Un thème repris par de nombreuses pancartes, au milieu des drapeaux grecs : «Nous ne sommes pas une colonie de Merkel», affirmait ainsi l'une d'elles en allemand.

Négocier avec «10 millions de Grecs»

D'autres privilégiaient plutôt l'appel à l'unité, telle une grande banderole, «Peuples européens ensemble!». Des rassemblements étaient également prévus dans plusieurs villes européennes.

«Dans les villes de Grèce et d'Europe, le peuple se bat pour la négociation, c'est notre force», lançait d'ailleurs au même moment un message sur le compte d'Alexis Tsipras.

«L'Eurogroupe ne négocie pas seulement avec le gouvernement grec, mais avec dix millions de Grecs», a renchéri le porte-parole de l'exécutif Gabriel Sakellaridis.

Une délégation grecque comprenant le ministre des Finances Yanis Varoufakis et le vice-premier ministre Ioannis Dragasakis va présenter un plan de financement et de réforme alternatif à celui suivi par la Grèce depuis 2010 et rendu responsable d'un appauvrissement de la population même si les finances du pays se sont stabilisées. Jeudi se tient un sommet des chefs d'États et de gouvernement auquel participera M. Tsipras.

«C'est rassurant, au moins on voit nos dirigeants s'entretenir avec leurs homologues européens et non avec des employés des institutions européennes, comme la troïka», soulignait Aleka Triantafyllou, qui avait voté pour les socialistes par peur d'un «changement trop radical» avec Syriza.

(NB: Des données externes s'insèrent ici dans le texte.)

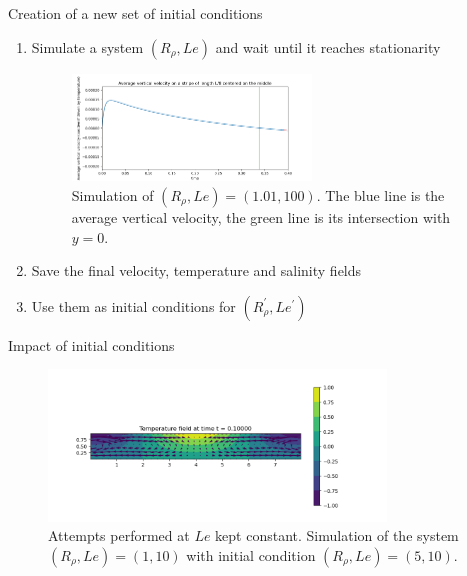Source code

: \documentclass[10pt]{beamer}
\begin{document}
\begin{frame}{Creation of a new set of initial conditions}
  \begin{enumerate}
    \item Simulate a system $(R_{\rho},Le)$ and wait until it reaches stationarity
          \begin{figure}
            \centering
            \includegraphics[width=0.6\textwidth]{images/last_subsection/transition_temp_to_salin.png}
            \caption{Simulation of $(R_{\rho},Le) = (1.01,100)$. The blue line is the average vertical velocity,
              the green line is its intersection with $y = 0$.}
          \end{figure}
    \item Save the final velocity, temperature and salinity fields
    \item Use them as initial conditions for $(R_{\rho}^{\prime},Le^{\prime})$
  \end{enumerate}
\end{frame}

\begin{frame}{Impact of initial conditions}
  \begin{figure}
    \centering
    \includegraphics[width=0.8\textwidth]{images/last_subsection/combination_temperature_temp_R_rho_5_to_1_prs_0_1.png}
    \caption{Attempts performed at $Le$ kept constant. Simulation of the system $(R_{\rho},Le) = (1,10)$ with initial condition $(R_{\rho},Le) = (5,10)$.}
  \end{figure}
\end{frame}
\end{document}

Il s'agit de la deuxième manifestation en une semaine en faveur du gouvernement organisée via Facebook. Mercredi dernier, le jour où la BCE a décidé de priver les banques grecques d'un outil important de financement, environ 5000 Athéniens ont battu le pavé pour dire «non au chantage de la BCE». Une autre est prévue dimanche.